WORK TO BE COMPLETED => What is the number of lines in the data below that hold the word "index"? Give nothing beyond that number.

DATA EXTRACTS =>
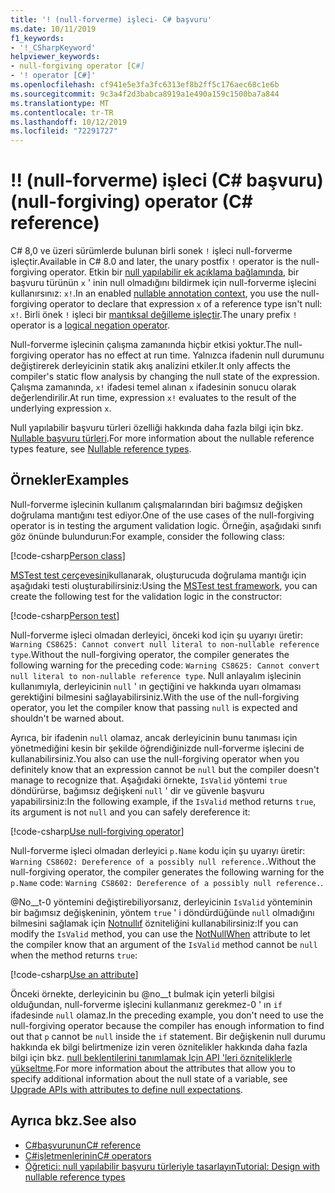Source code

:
 ```yaml
---
title: '! (null-forverme) işleci- C# başvuru'
ms.date: 10/11/2019
f1_keywords:
- '!_CSharpKeyword'
helpviewer_keywords:
- null-forgiving operator [C#]
- '! operator [C#]'
ms.openlocfilehash: cf941e5e3fa3fc6313ef8b2ff5c176aec68c1e6b
ms.sourcegitcommit: 9c3a4f2d3babca8919a1e490a159c1500ba7a844
ms.translationtype: MT
ms.contentlocale: tr-TR
ms.lasthandoff: 10/12/2019
ms.locfileid: "72291727"
---
```

# <a name="-null-forgiving-operator-c-reference"></a><span data-ttu-id="7ce5c-103">!</span><span class="sxs-lookup"><span data-stu-id="7ce5c-103">!</span></span> <span data-ttu-id="7ce5c-104">(null-forverme) işleci (C# başvuru)</span><span class="sxs-lookup"><span data-stu-id="7ce5c-104">(null-forgiving) operator (C# reference)</span></span>

<span data-ttu-id="7ce5c-105">C# 8,0 ve üzeri sürümlerde bulunan birli sonek `!` işleci null-forverme işleçtir.</span><span class="sxs-lookup"><span data-stu-id="7ce5c-105">Available in C# 8.0 and later, the unary postfix `!` operator is the null-forgiving operator.</span></span> <span data-ttu-id="7ce5c-106">Etkin bir [null yapılabilir ek açıklama bağlamında](../../nullable-references.md#nullable-annotation-context), bir başvuru türünün `x` ' inin null olmadığını bildirmek için null-forverme işlecini kullanırsınız: `x!`.</span><span class="sxs-lookup"><span data-stu-id="7ce5c-106">In an enabled [nullable annotation context](../../nullable-references.md#nullable-annotation-context), you use the null-forgiving operator to declare that expression `x` of a reference type isn't null: `x!`.</span></span> <span data-ttu-id="7ce5c-107">Birli önek `!` işleci bir [mantıksal değilleme işleçtir](boolean-logical-operators.md#logical-negation-operator-).</span><span class="sxs-lookup"><span data-stu-id="7ce5c-107">The unary prefix `!` operator is a [logical negation operator](boolean-logical-operators.md#logical-negation-operator-).</span></span>

<span data-ttu-id="7ce5c-108">Null-forverme işlecinin çalışma zamanında hiçbir etkisi yoktur.</span><span class="sxs-lookup"><span data-stu-id="7ce5c-108">The null-forgiving operator has no effect at run time.</span></span> <span data-ttu-id="7ce5c-109">Yalnızca ifadenin null durumunu değiştirerek derleyicinin statik akış analizini etkiler.</span><span class="sxs-lookup"><span data-stu-id="7ce5c-109">It only affects the compiler's static flow analysis by changing the null state of the expression.</span></span> <span data-ttu-id="7ce5c-110">Çalışma zamanında, `x!` ifadesi temel alınan `x` ifadesinin sonucu olarak değerlendirilir.</span><span class="sxs-lookup"><span data-stu-id="7ce5c-110">At run time, expression `x!` evaluates to the result of the underlying expression `x`.</span></span>

<span data-ttu-id="7ce5c-111">Null yapılabilir başvuru türleri özelliği hakkında daha fazla bilgi için bkz. [Nullable başvuru türleri](../../nullable-references.md).</span><span class="sxs-lookup"><span data-stu-id="7ce5c-111">For more information about the nullable reference types feature, see [Nullable reference types](../../nullable-references.md).</span></span>

## <a name="examples"></a><span data-ttu-id="7ce5c-112">Örnekler</span><span class="sxs-lookup"><span data-stu-id="7ce5c-112">Examples</span></span>

<span data-ttu-id="7ce5c-113">Null-forverme işlecinin kullanım çalışmalarından biri bağımsız değişken doğrulama mantığını test ediyor.</span><span class="sxs-lookup"><span data-stu-id="7ce5c-113">One of the use cases of the null-forgiving operator is in testing the argument validation logic.</span></span> <span data-ttu-id="7ce5c-114">Örneğin, aşağıdaki sınıfı göz önünde bulundurun:</span><span class="sxs-lookup"><span data-stu-id="7ce5c-114">For example, consider the following class:</span></span>

[!code-csharp[Person class](~/samples/csharp/language-reference/operators/NullForgivingOperator.cs#PersonClass)]

<span data-ttu-id="7ce5c-115">[MSTest test çerçevesini](../../../core/testing/unit-testing-with-mstest.md)kullanarak, oluşturucuda doğrulama mantığı için aşağıdaki testi oluşturabilirsiniz:</span><span class="sxs-lookup"><span data-stu-id="7ce5c-115">Using the [MSTest test framework](../../../core/testing/unit-testing-with-mstest.md), you can create the following test for the validation logic in the constructor:</span></span>

[!code-csharp[Person test](~/samples/csharp/language-reference/operators/NullForgivingOperator.cs#TestPerson)]

<span data-ttu-id="7ce5c-116">Null-forverme işleci olmadan derleyici, önceki kod için şu uyarıyı üretir: `Warning CS8625: Cannot convert null literal to non-nullable reference type`.</span><span class="sxs-lookup"><span data-stu-id="7ce5c-116">Without the null-forgiving operator, the compiler generates the following warning for the preceding code: `Warning CS8625: Cannot convert null literal to non-nullable reference type`.</span></span> <span data-ttu-id="7ce5c-117">Null anlayalım işlecinin kullanımıyla, derleyicinin `null` ' ın geçtiğini ve hakkında uyarı olmaması gerektiğini bilmesini sağlayabilirsiniz.</span><span class="sxs-lookup"><span data-stu-id="7ce5c-117">With the use of the null-forgiving operator, you let the compiler know that passing `null` is expected and shouldn't be warned about.</span></span>

<span data-ttu-id="7ce5c-118">Ayrıca, bir ifadenin `null` olamaz, ancak derleyicinin bunu tanıması için yönetmediğini kesin bir şekilde öğrendiğinizde null-forverme işlecini de kullanabilirsiniz.</span><span class="sxs-lookup"><span data-stu-id="7ce5c-118">You also can use the null-forgiving operator when you definitely know that an expression cannot be `null` but the compiler doesn't manage to recognize that.</span></span> <span data-ttu-id="7ce5c-119">Aşağıdaki örnekte, `IsValid` yöntemi `true` döndürürse, bağımsız değişkeni `null` ' dir ve güvenle başvuru yapabilirsiniz:</span><span class="sxs-lookup"><span data-stu-id="7ce5c-119">In the following example, if the `IsValid` method returns `true`, its argument is not `null` and you can safely dereference it:</span></span>

[!code-csharp[Use null-forgiving operator](~/samples/csharp/language-reference/operators/NullForgivingOperator.cs#UseNullForgiving)]

<span data-ttu-id="7ce5c-120">Null-forverme işleci olmadan derleyici `p.Name` kodu için şu uyarıyı üretir: `Warning CS8602: Dereference of a possibly null reference.`.</span><span class="sxs-lookup"><span data-stu-id="7ce5c-120">Without the null-forgiving operator, the compiler generates the following warning for the `p.Name` code: `Warning CS8602: Dereference of a possibly null reference.`.</span></span>

<span data-ttu-id="7ce5c-121">@No__t-0 yöntemini değiştirebiliyorsanız, derleyicinin `IsValid` yönteminin bir bağımsız değişkeninin, yöntem `true` ' i döndürdüğünde `null` olmadığını bilmesini sağlamak için [Notnullıf](xref:System.Diagnostics.CodeAnalysis.NotNullWhenAttribute) özniteliğini kullanabilirsiniz:</span><span class="sxs-lookup"><span data-stu-id="7ce5c-121">If you can modify the `IsValid` method, you can use the [NotNullWhen](xref:System.Diagnostics.CodeAnalysis.NotNullWhenAttribute) attribute to let the compiler know that an argument of the `IsValid` method cannot be `null` when the method returns `true`:</span></span>

[!code-csharp[Use an attribute](~/samples/csharp/language-reference/operators/NullForgivingOperator.cs#UseAttribute)]

<span data-ttu-id="7ce5c-122">Önceki örnekte, derleyicinin bu @no__t bulmak için yeterli bilgisi olduğundan, null-forverme işlecini kullanmanız gerekmez-0 ' ın `if` ifadesinde `null` olamaz.</span><span class="sxs-lookup"><span data-stu-id="7ce5c-122">In the preceding example, you don't need to use the null-forgiving operator because the compiler has enough information to find out that `p` cannot be `null` inside the `if` statement.</span></span> <span data-ttu-id="7ce5c-123">Bir değişkenin null durumu hakkında ek bilgi belirtmenize izin veren öznitelikler hakkında daha fazla bilgi için bkz. [null beklentilerini tanımlamak Için API 'leri özniteliklerle yükseltme](../../nullable-attributes.md).</span><span class="sxs-lookup"><span data-stu-id="7ce5c-123">For more information about the attributes that allow you to specify additional information about the null state of a variable, see [Upgrade APIs with attributes to define null expectations](../../nullable-attributes.md).</span></span>

## <a name="see-also"></a><span data-ttu-id="7ce5c-124">Ayrıca bkz.</span><span class="sxs-lookup"><span data-stu-id="7ce5c-124">See also</span></span>

- [<span data-ttu-id="7ce5c-125">C#başvurunun</span><span class="sxs-lookup"><span data-stu-id="7ce5c-125">C# reference</span></span>](../index.md)
- [<span data-ttu-id="7ce5c-126">C#işletmenlerinin</span><span class="sxs-lookup"><span data-stu-id="7ce5c-126">C# operators</span></span>](index.md)
- [<span data-ttu-id="7ce5c-127">Öğretici: null yapılabilir başvuru türleriyle tasarlayın</span><span class="sxs-lookup"><span data-stu-id="7ce5c-127">Tutorial: Design with nullable reference types</span></span>](../../tutorials/nullable-reference-types.md)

RESULT => 2